TASK PROMPT:
In the records that follow, find each line containing "build" and copy it.

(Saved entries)
------------
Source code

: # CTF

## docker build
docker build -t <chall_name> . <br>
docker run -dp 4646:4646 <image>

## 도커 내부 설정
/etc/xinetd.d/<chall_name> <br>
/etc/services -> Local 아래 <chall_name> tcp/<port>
------------
SOLUTION FOR THIS PROBLEM:
## docker build
docker build -t <chall_name> . <br>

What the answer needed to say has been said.